*Task*. Return the entries in their entirety, precisely as given.

= Beginning of Section =

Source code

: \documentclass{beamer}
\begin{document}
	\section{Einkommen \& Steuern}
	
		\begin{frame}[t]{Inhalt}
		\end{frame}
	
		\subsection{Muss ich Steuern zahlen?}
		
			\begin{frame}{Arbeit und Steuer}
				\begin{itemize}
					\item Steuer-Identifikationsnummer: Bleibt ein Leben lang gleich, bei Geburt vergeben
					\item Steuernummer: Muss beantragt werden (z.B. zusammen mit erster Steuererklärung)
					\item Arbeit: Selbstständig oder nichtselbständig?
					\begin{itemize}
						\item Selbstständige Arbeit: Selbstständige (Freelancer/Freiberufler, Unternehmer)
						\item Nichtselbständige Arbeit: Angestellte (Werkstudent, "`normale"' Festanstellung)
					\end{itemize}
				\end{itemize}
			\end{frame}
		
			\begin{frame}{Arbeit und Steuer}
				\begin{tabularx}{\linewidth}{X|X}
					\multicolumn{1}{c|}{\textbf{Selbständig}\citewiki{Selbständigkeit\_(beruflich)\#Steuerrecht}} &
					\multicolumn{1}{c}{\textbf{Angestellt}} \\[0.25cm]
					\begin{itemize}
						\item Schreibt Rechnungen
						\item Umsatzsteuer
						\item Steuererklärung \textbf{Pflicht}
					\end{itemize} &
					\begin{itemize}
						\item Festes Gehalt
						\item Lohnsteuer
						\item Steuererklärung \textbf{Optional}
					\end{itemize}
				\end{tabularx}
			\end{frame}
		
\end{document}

= End of Section =

*Your solution*.
Source code

: \documentclass{beamer}
\begin{document}
	\section{Einkommen \& Steuern}
	
		\begin{frame}[t]{Inhalt}
		\end{frame}
	
		\subsection{Muss ich Steuern zahlen?}
		
			\begin{frame}{Arbeit und Steuer}
				\begin{itemize}
					\item Steuer-Identifikationsnummer: Bleibt ein Leben lang gleich, bei Geburt vergeben
					\item Steuernummer: Muss beantragt werden (z.B. zusammen mit erster Steuererklärung)
					\item Arbeit: Selbstständig oder nichtselbständig?
					\begin{itemize}
						\item Selbstständige Arbeit: Selbstständige (Freelancer/Freiberufler, Unternehmer)
						\item Nichtselbständige Arbeit: Angestellte (Werkstudent, "`normale"' Festanstellung)
					\end{itemize}
				\end{itemize}
			\end{frame}
		
			\begin{frame}{Arbeit und Steuer}
				\begin{tabularx}{\linewidth}{X|X}
					\multicolumn{1}{c|}{\textbf{Selbständig}\citewiki{Selbständigkeit\_(beruflich)\#Steuerrecht}} &
					\multicolumn{1}{c}{\textbf{Angestellt}} \\[0.25cm]
					\begin{itemize}
						\item Schreibt Rechnungen
						\item Umsatzsteuer
						\item Steuererklärung \textbf{Pflicht}
					\end{itemize} &
					\begin{itemize}
						\item Festes Gehalt
						\item Lohnsteuer
						\item Steuererklärung \textbf{Optional}
					\end{itemize}
				\end{tabularx}
			\end{frame}
		
\end{document}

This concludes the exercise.